I haven’t reflected a lot on the irony of that timing, probably because it feels like too much, but it turns out I was completely wrong: in fact, I’m now returning to the States more often. With our mom gone and our dad not really in our lives, my sister and I have gotten closer. Since October I’ve flown back twice and she’s visited here once. There are 7.5 years between us and we’ve always been at different stages of life, with separate preoccupations and priorities; I was also lazy and let my mom be the go-between, passing family news back and forth. Now there’s a sense that we are all we have, and we have to stick together.
So it was doubly important for me to be there for my sister’s graduation from nursing school last week. If we follow each other on Facebook or Instagram, you will have already seen that she finished at the top of her cohort and was one of just two students recognized for academic excellence out of the college’s over 200 graduates – and all of this while raising four children and coping with the disruption of Mom’s death seven months ago. There were many times when she thought she would have to pause or give up her studies, but she persisted and will start work as a hospice nurse soon.

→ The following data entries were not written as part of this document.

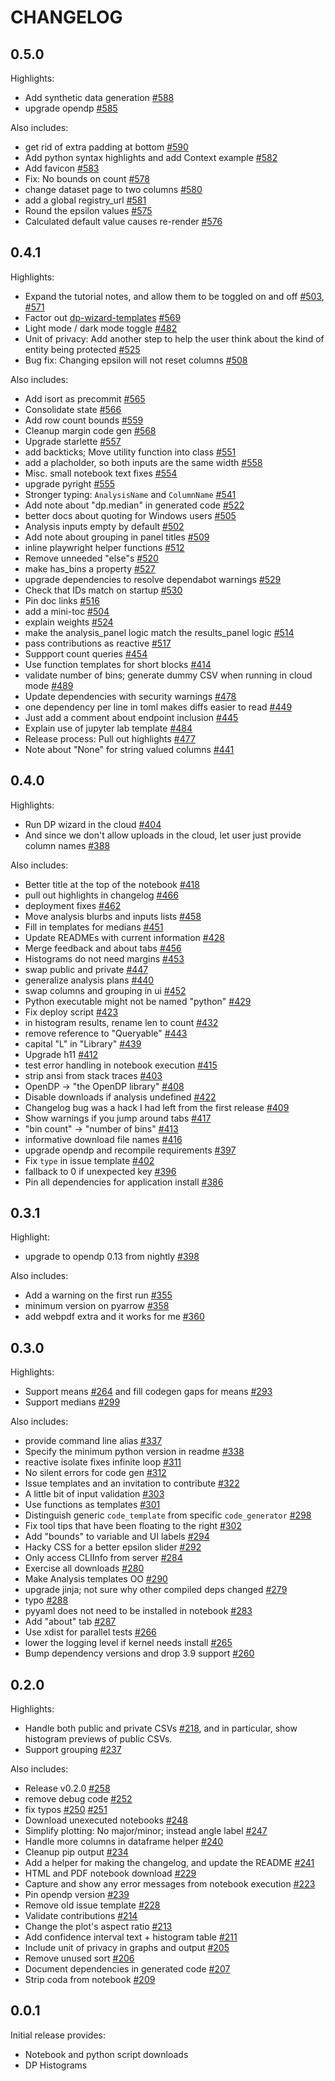 # CHANGELOG

## 0.5.0

Highlights:

- Add synthetic data generation [#588](https://github.com/opendp/dp-wizard/pull/588)
- upgrade opendp [#585](https://github.com/opendp/dp-wizard/pull/585)

Also includes:

- get rid of extra padding at bottom [#590](https://github.com/opendp/dp-wizard/pull/590)
- Add python syntax highlights and add Context example [#582](https://github.com/opendp/dp-wizard/pull/582)
- Add favicon [#583](https://github.com/opendp/dp-wizard/pull/583)
- Fix: No bounds on count [#578](https://github.com/opendp/dp-wizard/pull/578)
- change dataset page to two columns [#580](https://github.com/opendp/dp-wizard/pull/580)
- add a global registry_url [#581](https://github.com/opendp/dp-wizard/pull/581)
- Round the epsilon values [#575](https://github.com/opendp/dp-wizard/pull/575)
- Calculated default value causes re-render [#576](https://github.com/opendp/dp-wizard/pull/576)

## 0.4.1

Highlights:

- Expand the tutorial notes, and allow them to be toggled on and off [#503](https://github.com/opendp/dp-wizard/pull/503), [#571](https://github.com/opendp/dp-wizard/pull/571)
- Factor out [dp-wizard-templates](https://github.com/opendp/dp-wizard-templates) [#569](https://github.com/opendp/dp-wizard/pull/569)
- Light mode / dark mode toggle [#482](https://github.com/opendp/dp-wizard/pull/482)
- Unit of privacy: Add another step to help the user think about the kind of entity being protected [#525](https://github.com/opendp/dp-wizard/pull/525)
- Bug fix: Changing epsilon will not reset columns [#508](https://github.com/opendp/dp-wizard/pull/508)

Also includes:

- Add isort as precommit [#565](https://github.com/opendp/dp-wizard/pull/565)
- Consolidate state [#566](https://github.com/opendp/dp-wizard/pull/566)
- Add row count bounds [#559](https://github.com/opendp/dp-wizard/pull/559)
- Cleanup margin code gen [#568](https://github.com/opendp/dp-wizard/pull/568)
- Upgrade starlette [#557](https://github.com/opendp/dp-wizard/pull/557)
- add backticks; Move utility function into class [#551](https://github.com/opendp/dp-wizard/pull/551)
- add a placholder, so both inputs are the same width [#558](https://github.com/opendp/dp-wizard/pull/558)
- Misc. small notebook text fixes [#554](https://github.com/opendp/dp-wizard/pull/554)
- upgrade pyright [#555](https://github.com/opendp/dp-wizard/pull/555)
- Stronger typing: `AnalysisName` and `ColumnName` [#541](https://github.com/opendp/dp-wizard/pull/541)
- Add note about "dp.median" in generated code [#522](https://github.com/opendp/dp-wizard/pull/522)
- better docs about quoting for Windows users [#505](https://github.com/opendp/dp-wizard/pull/505)
- Analysis inputs empty by default [#502](https://github.com/opendp/dp-wizard/pull/502)
- Add note about grouping in panel titles [#509](https://github.com/opendp/dp-wizard/pull/509)
- inline playwright helper functions [#512](https://github.com/opendp/dp-wizard/pull/512)
- Remove unneeded "else"s [#520](https://github.com/opendp/dp-wizard/pull/520)
- make has_bins a property [#527](https://github.com/opendp/dp-wizard/pull/527)
- upgrade dependencies to resolve dependabot warnings [#529](https://github.com/opendp/dp-wizard/pull/529)
- Check that IDs match on startup [#530](https://github.com/opendp/dp-wizard/pull/530)
- Pin doc links [#516](https://github.com/opendp/dp-wizard/pull/516)
- add a mini-toc [#504](https://github.com/opendp/dp-wizard/pull/504)
- explain weights [#524](https://github.com/opendp/dp-wizard/pull/524)
- make the analysis_panel logic match the results_panel logic [#514](https://github.com/opendp/dp-wizard/pull/514)
- pass contributions as reactive [#517](https://github.com/opendp/dp-wizard/pull/517)
- Suppport count queries [#454](https://github.com/opendp/dp-wizard/pull/454)
- Use function templates for short blocks [#414](https://github.com/opendp/dp-wizard/pull/414)
- validate number of bins; generate dummy CSV when running in cloud mode [#489](https://github.com/opendp/dp-wizard/pull/489)
- Update dependencies with security warnings [#478](https://github.com/opendp/dp-wizard/pull/478)
- one dependency per line in toml makes diffs easier to read [#449](https://github.com/opendp/dp-wizard/pull/449)
- Just add a comment about endpoint inclusion [#445](https://github.com/opendp/dp-wizard/pull/445)
- Explain use of jupyter lab template [#484](https://github.com/opendp/dp-wizard/pull/484)
- Release process: Pull out highlights [#477](https://github.com/opendp/dp-wizard/pull/477)
- Note about "None" for string valued columns [#441](https://github.com/opendp/dp-wizard/pull/441)

## 0.4.0

Highlights:

- Run DP wizard in the cloud [#404](https://github.com/opendp/dp-wizard/pull/404)
- And since we don't allow uploads in the cloud, let user just provide column names [#388](https://github.com/opendp/dp-wizard/pull/388)

Also includes:

- Better title at the top of the notebook [#418](https://github.com/opendp/dp-wizard/pull/418)
- pull out highlights in changelog [#466](https://github.com/opendp/dp-wizard/pull/466)
- deployment fixes [#462](https://github.com/opendp/dp-wizard/pull/462)
- Move analysis blurbs and inputs lists [#458](https://github.com/opendp/dp-wizard/pull/458)
- Fill in templates for medians [#451](https://github.com/opendp/dp-wizard/pull/451)
- Update READMEs with current information [#428](https://github.com/opendp/dp-wizard/pull/428)
- Merge feedback and about tabs [#456](https://github.com/opendp/dp-wizard/pull/456)
- Histograms do not need margins [#453](https://github.com/opendp/dp-wizard/pull/453)
- swap public and private [#447](https://github.com/opendp/dp-wizard/pull/447)
- generalize analysis plans [#440](https://github.com/opendp/dp-wizard/pull/440)
- swap columns and grouping in ui [#452](https://github.com/opendp/dp-wizard/pull/452)
- Python executable might not be named "python" [#429](https://github.com/opendp/dp-wizard/pull/429)
- Fix deploy script [#423](https://github.com/opendp/dp-wizard/pull/423)
- in histogram results, rename len to count [#432](https://github.com/opendp/dp-wizard/pull/432)
- remove reference to "Queryable" [#443](https://github.com/opendp/dp-wizard/pull/443)
- capital "L" in "Library" [#439](https://github.com/opendp/dp-wizard/pull/439)
- Upgrade h11 [#412](https://github.com/opendp/dp-wizard/pull/412)
- test error handling in notebook execution [#415](https://github.com/opendp/dp-wizard/pull/415)
- strip ansi from stack traces [#403](https://github.com/opendp/dp-wizard/pull/403)
- OpenDP -> "the OpenDP library" [#408](https://github.com/opendp/dp-wizard/pull/408)
- Disable downloads if analysis undefined [#422](https://github.com/opendp/dp-wizard/pull/422)
- Changelog bug was a hack I had left from the first release [#409](https://github.com/opendp/dp-wizard/pull/409)
- Show warnings if you jump around tabs [#417](https://github.com/opendp/dp-wizard/pull/417)
- "bin count" -> "number of bins" [#413](https://github.com/opendp/dp-wizard/pull/413)
- informative download file names [#416](https://github.com/opendp/dp-wizard/pull/416)
- upgrade opendp and recompile requirements [#397](https://github.com/opendp/dp-wizard/pull/397)
- Fix `type` in issue template [#402](https://github.com/opendp/dp-wizard/pull/402)
- fallback to 0 if unexpected key [#396](https://github.com/opendp/dp-wizard/pull/396)
- Pin all dependencies for application install [#386](https://github.com/opendp/dp-wizard/pull/386)

## 0.3.1

Highlight:

- upgrade to opendp 0.13 from nightly [#398](https://github.com/opendp/dp-wizard/pull/398)

Also includes:

- Add a warning on the first run [#355](https://github.com/opendp/dp-wizard/pull/355)
- minimum version on pyarrow [#358](https://github.com/opendp/dp-wizard/pull/358)
- add webpdf extra and it works for me [#360](https://github.com/opendp/dp-wizard/pull/360)

## 0.3.0

Highlights:

- Support means [#264](https://github.com/opendp/dp-wizard/pull/264) and fill codegen gaps for means [#293](https://github.com/opendp/dp-wizard/pull/293)
- Support medians [#299](https://github.com/opendp/dp-wizard/pull/299)

Also includes:

- provide command line alias [#337](https://github.com/opendp/dp-wizard/pull/337)
- Specify the minimum python version in readme [#338](https://github.com/opendp/dp-wizard/pull/338)
- reactive isolate fixes infinite loop [#311](https://github.com/opendp/dp-wizard/pull/311)
- No silent errors for code gen [#312](https://github.com/opendp/dp-wizard/pull/312)
- Issue templates and an invitation to contribute [#322](https://github.com/opendp/dp-wizard/pull/322)
- A little bit of input validation [#303](https://github.com/opendp/dp-wizard/pull/303)
- Use functions as templates [#301](https://github.com/opendp/dp-wizard/pull/301)
- Distinguish generic `code_template` from specific `code_generator` [#298](https://github.com/opendp/dp-wizard/pull/298)
- Fix tool tips that have been floating to the right [#302](https://github.com/opendp/dp-wizard/pull/302)
- Add "bounds" to variable and UI labels [#294](https://github.com/opendp/dp-wizard/pull/294)
- Hacky CSS for a better epsilon slider [#292](https://github.com/opendp/dp-wizard/pull/292)
- Only access CLIInfo from server [#284](https://github.com/opendp/dp-wizard/pull/284)
- Exercise all downloads [#280](https://github.com/opendp/dp-wizard/pull/280)
- Make Analysis templates OO [#290](https://github.com/opendp/dp-wizard/pull/290)
- upgrade jinja; not sure why other compiled deps changed [#279](https://github.com/opendp/dp-wizard/pull/279)
- typo [#288](https://github.com/opendp/dp-wizard/pull/288)
- pyyaml does not need to be installed in notebook [#283](https://github.com/opendp/dp-wizard/pull/283)
- Add "about" tab [#287](https://github.com/opendp/dp-wizard/pull/287)
- Use xdist for parallel tests [#266](https://github.com/opendp/dp-wizard/pull/266)
- lower the logging level if kernel needs install [#265](https://github.com/opendp/dp-wizard/pull/265)
- Bump dependency versions and drop 3.9 support [#260](https://github.com/opendp/dp-wizard/pull/260)

## 0.2.0

Highlights:

- Handle both public and private CSVs [#218](https://github.com/opendp/dp-wizard/pull/218), and in particular, show histogram previews of public CSVs.
- Support grouping [#237](https://github.com/opendp/dp-wizard/pull/237)

Also includes:

- Release v0.2.0 [#258](https://github.com/opendp/dp-wizard/pull/258)
- remove debug code [#252](https://github.com/opendp/dp-wizard/pull/252)
- fix typos [#250](https://github.com/opendp/dp-wizard/pull/250) [#251](https://github.com/opendp/dp-wizard/pull/251)
- Download unexecuted notebooks [#248](https://github.com/opendp/dp-wizard/pull/248)
- Simplify plotting: No major/minor; instead angle label [#247](https://github.com/opendp/dp-wizard/pull/247)
- Handle more columns in dataframe helper [#240](https://github.com/opendp/dp-wizard/pull/240)
- Cleanup pip output [#234](https://github.com/opendp/dp-wizard/pull/234)
- Add a helper for making the changelog, and update the README [#241](https://github.com/opendp/dp-wizard/pull/241)
- HTML and PDF notebook download [#229](https://github.com/opendp/dp-wizard/pull/229)
- Capture and show any error messages from notebook execution [#223](https://github.com/opendp/dp-wizard/pull/223)
- Pin opendp version [#239](https://github.com/opendp/dp-wizard/pull/239)
- Remove old issue template [#228](https://github.com/opendp/dp-wizard/pull/228)
- Validate contributions [#214](https://github.com/opendp/dp-wizard/pull/214)
- Change the plot's aspect ratio [#213](https://github.com/opendp/dp-wizard/pull/213)
- Add confidence interval text + histogram table [#211](https://github.com/opendp/dp-wizard/pull/211)
- Include unit of privacy in graphs and output [#205](https://github.com/opendp/dp-wizard/pull/205)
- Remove unused sort [#206](https://github.com/opendp/dp-wizard/pull/206)
- Document dependencies in generated code [#207](https://github.com/opendp/dp-wizard/pull/207)
- Strip coda from notebook [#209](https://github.com/opendp/dp-wizard/pull/209)

## 0.0.1

Initial release provides:

- Notebook and python script downloads
- DP Histograms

We’re all as proud as could be, on our mom’s behalf, too.
The trip was a mixture of celebratory moments and sad duties. We started the process of going through our mom’s belongings and culling what we can, but the files, photos and mementoes are the real challenge and had to wait for another time. There were dozens of books I’d given her for birthdays and holidays, mostly by her favourite gentle writers – Gerald Durrell, Jan Karon, Gervase Phinn – invariably annotated with her name, the date and occasion. I looked back through them and then let them go.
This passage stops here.